Focus groups followed a semi-structured set of questions. Within focus groups, most students answered each question although some contributed less to the overall discussion. Examples of topics covered included adapting to university life; expectations about what it would be like; challenges during the transition; and factors that helped or hindered the process. The focus group interview schedule can be found in Supplementary File 1.
Each focus group was conducted by the first author. Data collection was carried out during November and December 2019, which corresponded to semester 1 of the first year at university. Focus groups were conducted in students' halls of residence so the environment was familiar to participants. This ensured that there was an appropriate member of staff (e.g., a residential adviser) to draw on if required. Each focus group lasted 1 h and each discussion was recorded using a Dictaphone. Data were anonymised at the point of transcription. All transcription was undertaken by the first author to allow maximum data immersion.

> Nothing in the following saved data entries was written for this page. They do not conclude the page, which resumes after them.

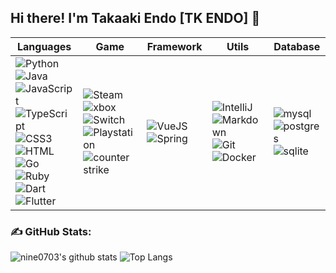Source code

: ## Hi there! I'm Takaaki Endo [TK ENDO] 👋
| Languages| Game| Framework | Utils  | Database  |
| ----------------------------------------------- | ------------------------------------------------------------ | ------------------------------------------------------------ | ------------------------------------------------------------ | ------------------------------------------------------------ |
| ![Python](https://img.shields.io/badge/Python-14354C.svg?logo=python&logoColor=white) ![Java](https://img.shields.io/badge/Java-3178C6.svg?logo=coffeescript&logoColor=white) ![JavaScript](https://img.shields.io/badge/JavaScript-F7DF1E?logo=JavaScript&logoColor=333) ![TypeScript](https://img.shields.io/badge/TypeScript-3178C6?logo=TypeScript&logoColor=fff) ![CSS3](https://img.shields.io/badge/CSS3-1572B6?logo=CSS3&logoColor=fff) ![HTML](https://img.shields.io/badge/HTML-239120.svg?logo=html5&logoColor=white) ![Go](https://img.shields.io/badge/Go-00ADD8.svg?logo=go&logoColor=white) ![Ruby](https://img.shields.io/badge/Ruby-CC342D.svg?logo=ruby&logoColor=white) ![Dart](https://img.shields.io/badge/Dart-0175C2.svg?logo=dart&logoColor=white) ![Flutter](https://img.shields.io/badge/Flutter-02569B.svg?logo=flutter&logoColor=white) | ![Steam](https://img.shields.io/badge/Steam-000000.svg?logo=steam&logoColor=white) ![xbox](https://img.shields.io/badge/xbox-107C10.svg?logo=xbox&logoColor=white) ![Switch](https://img.shields.io/badge/Switch-E60012.svg?logo=nintendo-switch&logoColor=white) ![Playstation](https://img.shields.io/badge/Playstation-003791.svg?logo=playstation&logoColor=white) ![counter strike](https://img.shields.io/badge/counter%20strike-000000.svg?logo=counter-strike) | ![VueJS](https://img.shields.io/badge/Vue.js-35495e.svg?logo=vue.js&logoColor=4FC08D) ![Spring](https://img.shields.io/badge/Spring-6DB33F.svg?logo=spring&logoColor=white) | ![IntelliJ](https://img.shields.io/badge/IntelliJ%20IDEA-black?logo=intellij-idea&logoColor=white) ![Markdown](https://img.shields.io/badge/Markdown-000000.svg?logo=markdown&logoColor=white) ![Git](https://img.shields.io/badge/Git-black?logo=git) ![Docker](https://img.shields.io/badge/Docker-2496ED?logo=docker&logoColor=white) | ![mysql](https://img.shields.io/badge/mysql-00000f.svg?logo=mysql&logoColor=white) ![postgres](https://img.shields.io/badge/postgres-316192.svg?logo=postgresql&logoColor=white) ![sqlite](https://img.shields.io/badge/sqlite-07405e.svg?logo=sqlite&logoColor=white) |

### **✍️ GitHub Stats:**
![nine0703's github stats](https://github-readme-stats.vercel.app/api?username=nine0703&show_icons=true&hide_title=true&count_private=true)
![Top Langs](https://github-readme-stats.vercel.app/api/top-langs/?username=nine0703&layout=compact)


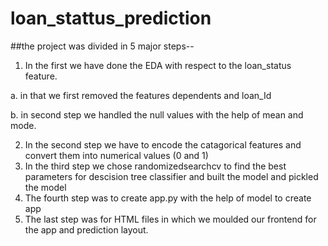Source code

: # loan_stattus_prediction
##the project was divided in 5 major steps--
1. In the first we have done the EDA with respect to the loan_status feature.

  a. in that we first removed the features dependents and loan_Id

  b. in second step we handled the null values with the help of mean and mode.

2. In the second step we have to encode the catagorical features and convert them into numerical values (0 and 1)
3. In the third step we chose randomizedsearchcv to find the best parameters for descision tree classifier and built the model and pickled the model
4. The fourth step was to  create app.py with the help of model to create app
5. The last step was for HTML files in which we moulded our frontend for the app and prediction layout.
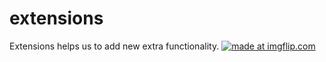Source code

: # extensions
Extensions helps us to add new extra functionality.
<a href="https://imgflip.com/gif/25b5wz"><img src="https://i.imgflip.com/25b5wz.gif" title="made at imgflip.com"/></a>
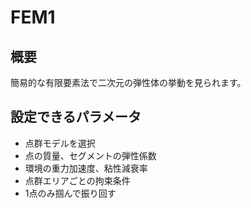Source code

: # FEM1
## 概要
簡易的な有限要素法で二次元の弾性体の挙動を見られます。
## 設定できるパラメータ
- 点群モデルを選択
- 点の質量、セグメントの弾性係数
- 環境の重力加速度、粘性減衰率
- 点群エリアごとの拘束条件
- 1点のみ掴んで振り回す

Focus group data were analyzed using thematic analysis by the first author who was trained in qualitative methods. Thematic analysis is a flexible qualitative method that aims to identify, analyse, and report recurrent themes in data. The five steps for conducting thematic analysis as outlined by Braun and Clarke (29) were followed. Initial and repeated viewing of the transcripts was undertaken, considering both contextual and reflective notes. Although there were some pre-determined areas the researcher wanted to explore, line by line coding derived from a largely inductive approach ensured that data were not overlooked. Although line by line coding was undertaken by the first author, research meetings were held throughout the coding process to examine emerging impressions of the data. The initial themes captured by coding were refined during discussions with another member of the research team to produce the final themes and subthemes reported below.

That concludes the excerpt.